Serving and downloading distfiles through torrents?

I think such a setup would bring too much overhead to make it a feasible solution. The idea is of course a good one; trying to spread the load of hosting the FreeBSD software. But I don't think the BitTorrent protocol is the best solution here.

For starters; a torrent is basically a collection of its own. While that would be perfect for providing ports/distfiles there is one problem; in most cases people who use this service don't want the whole collection but one (or more) files from it.

Then there's another problem: updates. You can't "update" a torrent, you can only make a new one. And then you're looking at a chicken and egg problem: you're using a torrent to distribute new updates, but in order to make it work you'd first need to distribute the torrent itself. And that can't be done over the existing BitTorrent powered connections.

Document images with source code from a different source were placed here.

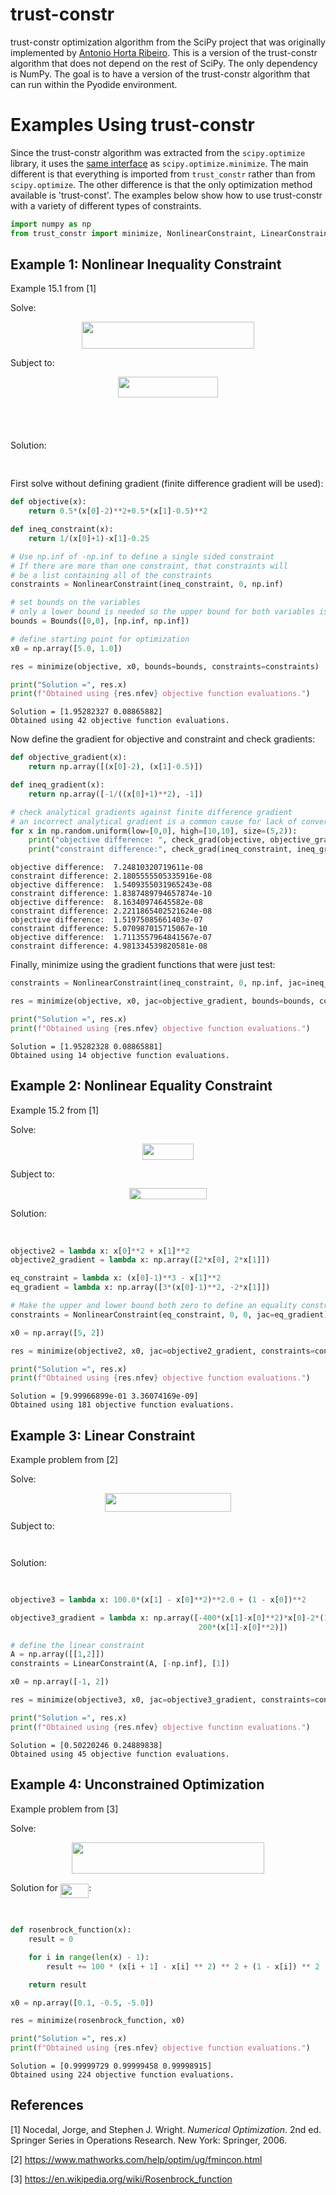 # trust-constr

trust-constr optimization algorithm from the SciPy project that was originally implemented by [Antonio Horta Ribeiro](https://github.com/antonior92). This is a version of the trust-constr algorithm that does not depend on the rest of SciPy. The only dependency is NumPy. The goal is to have a version of the trust-constr algorithm that can run within the Pyodide environment.

# Examples Using trust-constr

Since the trust-constr algorithm was extracted from the `scipy.optimize` library, it uses the [same interface](https://docs.scipy.org/doc/scipy/reference/generated/scipy.optimize.minimize.html#scipy.optimize.minimize) as `scipy.optimize.minimize`. The main different is that everything is imported from `trust_constr` rather than from `scipy.optimize`. The other difference is that the only optimization method available is 'trust-const'. The examples below show how to use trust-constr with a variety of different types of constraints.


```python
import numpy as np
from trust_constr import minimize, NonlinearConstraint, LinearConstraint, Bounds, check_grad
```

## Example 1: Nonlinear Inequality Constraint
Example 15.1 from [1]

Solve:
<p align="center"><img src="svgs/28fdfb7a1d96af9198fc716e27c095ae.svg?invert_in_darkmode" align=middle width=276.69084134999997pt height=42.80407395pt/></p>
Subject to:
<p align="center"><img src="svgs/fdf4422614269144ef7f80731ca33e4a.svg?invert_in_darkmode" align=middle width=159.27210584999997pt height=32.990165999999995pt/></p>
<p align="center"><img src="svgs/565e576a78a7b581fe3c9ecf27b229d3.svg?invert_in_darkmode" align=middle width=39.5318286pt height=12.82874835pt/></p>
<p align="center"><img src="svgs/565e576a78a7b581fe3c9ecf27b229d3.svg?invert_in_darkmode" align=middle width=39.5318286pt height=12.82874835pt/></p>

Solution: <p align="center"><img src="svgs/babd0d08a2217bc8ce1f60222e098e93.svg?invert_in_darkmode" align=middle width=155.03058119999997pt height=16.438356pt/></p>


First solve without defining gradient (finite difference gradient will be used):


```python
def objective(x):
    return 0.5*(x[0]-2)**2+0.5*(x[1]-0.5)**2

def ineq_constraint(x):
    return 1/(x[0]+1)-x[1]-0.25

# Use np.inf of -np.inf to define a single sided constraint
# If there are more than one constraint, that constraints will 
# be a list containing all of the constraints
constraints = NonlinearConstraint(ineq_constraint, 0, np.inf)

# set bounds on the variables
# only a lower bound is needed so the upper bound for both variables is set to np.inf
bounds = Bounds([0,0], [np.inf, np.inf])

# define starting point for optimization
x0 = np.array([5.0, 1.0])

res = minimize(objective, x0, bounds=bounds, constraints=constraints)

print("Solution =", res.x)
print(f"Obtained using {res.nfev} objective function evaluations.")
```

    Solution = [1.95282327 0.08865882]
    Obtained using 42 objective function evaluations.


Now define the gradient for objective and constraint and check gradients:


```python
def objective_gradient(x):
    return np.array([(x[0]-2), (x[1]-0.5)])

def ineq_gradient(x):
    return np.array([-1/((x[0]+1)**2), -1])

# check analytical gradients against finite difference gradient
# an incorrect analytical gradient is a common cause for lack of convergence to a true minimum
for x in np.random.uniform(low=[0,0], high=[10,10], size=(5,2)):
    print("objective difference: ", check_grad(objective, objective_gradient, x))
    print("constraint difference:", check_grad(ineq_constraint, ineq_gradient, x))


```

    objective difference:  7.24810320719611e-08
    constraint difference: 2.1805555505335916e-08
    objective difference:  1.5409355031965243e-08
    constraint difference: 1.8387489794657874e-10
    objective difference:  8.16340974645582e-08
    constraint difference: 2.2211865402521624e-08
    objective difference:  1.51975085661403e-07
    constraint difference: 5.070987015715067e-10
    objective difference:  1.7113557964841567e-07
    constraint difference: 4.981334539820581e-08


Finally, minimize using the gradient functions that were just test:


```python
constraints = NonlinearConstraint(ineq_constraint, 0, np.inf, jac=ineq_gradient)

res = minimize(objective, x0, jac=objective_gradient, bounds=bounds, constraints=constraints)

print("Solution =", res.x)
print(f"Obtained using {res.nfev} objective function evaluations.")
```

    Solution = [1.95282328 0.08865881]
    Obtained using 14 objective function evaluations.


## Example 2: Nonlinear Equality Constraint
Example 15.2 from [1]

Solve:

<p align="center"><img src="svgs/2fee2fcbc6493f2dfed3044b1532bbbe.svg?invert_in_darkmode" align=middle width=82.19939475pt height=26.303252249999996pt/></p>

Subject to:

<p align="center"><img src="svgs/3bedd9434e5c8c145c46787c6cd9af74.svg?invert_in_darkmode" align=middle width=124.1169798pt height=18.312383099999998pt/></p>

Solution:
<p align="center"><img src="svgs/6e7b6b6a241ed9fb63a931886262f6a4.svg?invert_in_darkmode" align=middle width=96.58287705pt height=16.438356pt/></p>




```python
objective2 = lambda x: x[0]**2 + x[1]**2
objective2_gradient = lambda x: np.array([2*x[0], 2*x[1]])

eq_constraint = lambda x: (x[0]-1)**3 - x[1]**2
eq_gradient = lambda x: np.array([3*(x[0]-1)**2, -2*x[1]]) 

# Make the upper and lower bound both zero to define an equality constraint
constraints = NonlinearConstraint(eq_constraint, 0, 0, jac=eq_gradient) 

x0 = np.array([5, 2])

res = minimize(objective2, x0, jac=objective2_gradient, constraints=constraints)

print("Solution =", res.x)
print(f"Obtained using {res.nfev} objective function evaluations.")
```

    Solution = [9.99966899e-01 3.36074169e-09]
    Obtained using 181 objective function evaluations.


## Example 3: Linear Constraint
Example problem from [2]

Solve:

<p align="center"><img src="svgs/224a59c0b33c11009e0b5de29effd0e4.svg?invert_in_darkmode" align=middle width=202.6216566pt height=29.654885699999998pt/></p>

Subject to:

<p align="center"><img src="svgs/278cd1acde20484153c1e2b358a714e0.svg?invert_in_darkmode" align=middle width=76.49143425pt height=13.789957499999998pt/></p>


Solution:

<p align="center"><img src="svgs/313de0b35c1215a65b80c1a3a53e9d32.svg?invert_in_darkmode" align=middle width=171.4689999pt height=16.438356pt/></p>


```python
objective3 = lambda x: 100.0*(x[1] - x[0]**2)**2.0 + (1 - x[0])**2

objective3_gradient = lambda x: np.array([-400*(x[1]-x[0]**2)*x[0]-2*(1-x[0]),
                                          200*(x[1]-x[0]**2)])

# define the linear constraint
A = np.array([[1,2]])
constraints = LinearConstraint(A, [-np.inf], [1])

x0 = np.array([-1, 2])

res = minimize(objective3, x0, jac=objective3_gradient, constraints=constraints)

print("Solution =", res.x)
print(f"Obtained using {res.nfev} objective function evaluations.")
```

    Solution = [0.50220246 0.24889838]
    Obtained using 45 objective function evaluations.


## Example 4: Unconstrained Optimization
Example problem from [3]

Solve:

<p align="center"><img src="svgs/68eac75e5d74e3f0cbaf01f89339a552.svg?invert_in_darkmode" align=middle width=308.680977pt height=49.9887465pt/></p>

Solution for <img src="svgs/9aad22a1f10eb2f672ffc52c46eac498.svg?invert_in_darkmode" align=middle width=45.13680929999999pt height=22.465723500000017pt/>:

<p align="center"><img src="svgs/2320eb38cb2a4f6c8ab1fe49826b4749.svg?invert_in_darkmode" align=middle width=83.9495745pt height=16.438356pt/></p>



```python
def rosenbrock_function(x):
    result = 0

    for i in range(len(x) - 1):
        result += 100 * (x[i + 1] - x[i] ** 2) ** 2 + (1 - x[i]) ** 2

    return result

x0 = np.array([0.1, -0.5, -5.0])

res = minimize(rosenbrock_function, x0)

print("Solution =", res.x)
print(f"Obtained using {res.nfev} objective function evaluations.")
```

    Solution = [0.99999729 0.99999458 0.99998915]
    Obtained using 224 objective function evaluations.


## References
[1] Nocedal, Jorge, and Stephen J. Wright. *Numerical Optimization*. 2nd ed. Springer Series in Operations Research. New York: Springer, 2006.

[2] https://www.mathworks.com/help/optim/ug/fmincon.html

[3] https://en.wikipedia.org/wiki/Rosenbrock_function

I'm not an expert on BitTorrent so it is possible that I'm overlooking specific new developments, but in general I think it's not the right tool for the job at hand.
 
Agreed, too much overhead and no way to create an updated torrent that could be distributed in place of the old one since every torrent is unique by id.
 
You would probably need to host different torrents for each distfile in order for it to be realistic at all. Using magnet links stored in the ports could work. The problem is that you would need a service to create and seed them. I doubt very much that the port maintainers would like to create a torrent and seed it every time a new version is released. At the moment, all distfiles are downloaded from their project website or some mirror service, FreeBSD does not (as far as I know at least) have any service which hosts such files. While setting up such a service is not necessarily difficult, it requires some resources (tons of disk space and fast connectivity).
 
Each file would indeed be it's own torrent. And you would use magnet links so need for any dedicated servers. Only difference would be a custom torrent server/client specifically for this or customizing an existing one so that legitimate and illegitimate activities are partitioned/segregated. Preferably the former as I think as it would likely including some customizations to optimize it for distfiles. Maybe a revoking mechanism just for zero administration.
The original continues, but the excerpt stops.